Life’s short, work’s temporary
This is the life of a temp:
Temps get good at reading maps, finding disposable cups and completely closing themselves off. They are ghosts—just real enough to add notes to Excel spreadsheets and stuff envelopes. To “permanent” employees, they are faceless and invisible, skirting the edges of the fragile workplace societies. When you are on vacation, you seat temps at your desks, where they are surrounded by your knickknacks and family pictures.
Because you do not see them, you speak freely with your doctors, lovers, problem children.
Nonetheless, temps are real. They were once “permanent,” like you. They had knickknacks and went to lunch with co-workers. They pinned up pictures in their cubicles and e-mailed jokes to people they knew in other departments.

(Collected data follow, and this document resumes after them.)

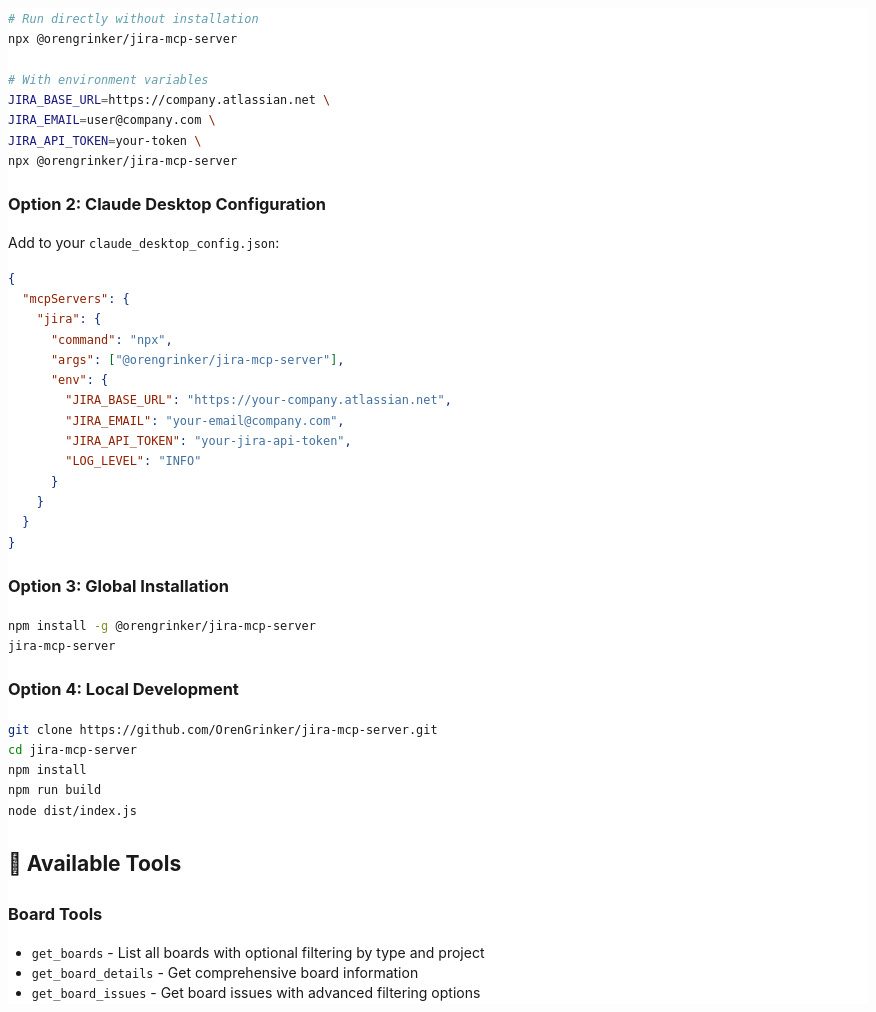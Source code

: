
 ```bash
# Run directly without installation
npx @orengrinker/jira-mcp-server

# With environment variables
JIRA_BASE_URL=https://company.atlassian.net \
JIRA_EMAIL=user@company.com \
JIRA_API_TOKEN=your-token \
npx @orengrinker/jira-mcp-server
```

### Option 2: Claude Desktop Configuration

Add to your `claude_desktop_config.json`:

```json
{
  "mcpServers": {
    "jira": {
      "command": "npx",
      "args": ["@orengrinker/jira-mcp-server"],
      "env": {
        "JIRA_BASE_URL": "https://your-company.atlassian.net",
        "JIRA_EMAIL": "your-email@company.com",
        "JIRA_API_TOKEN": "your-jira-api-token",
        "LOG_LEVEL": "INFO"
      }
    }
  }
}
```

### Option 3: Global Installation

```bash
npm install -g @orengrinker/jira-mcp-server
jira-mcp-server
```

### Option 4: Local Development

```bash
git clone https://github.com/OrenGrinker/jira-mcp-server.git
cd jira-mcp-server
npm install
npm run build
node dist/index.js
```

## 🧰 Available Tools

### Board Tools
- `get_boards` - List all boards with optional filtering by type and project
- `get_board_details` - Get comprehensive board information
- `get_board_issues` - Get board issues with advanced filtering options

You take for granted that you will have a job on Monday morning. You work hard, try to be an asset to the team, but this Friday could be your last.
At a few minutes to 5, the office manager comes to you with an expression made up of equal parts regret and disdain.
“Could I speak with you a moment?”
You are led to her office. Your supervisor is waiting for you, stone-faced, in a chair to the right of the office manager’s desk. There is a short conversation. You are asked to sign some papers, and then you shake their hands, though you are so numb you can barely feel your legs.
Congratulations. You are now unemployed.
Remember this when you see a new face—another temp with an awkward smile and forced eagerness. Show us where the fridge is, so we can put our lunches away. Point out the bathroom. Remind us to take a break every couple of hours, because we’re afraid to take them. If we don’t impress you, you’ll give a bad notice to the agency, the odds of our getting assignments decrease, and we can’t pay our bills.
This is the life of a temp. This is our reality. And I mean our reality, because it could be closer than you imagine.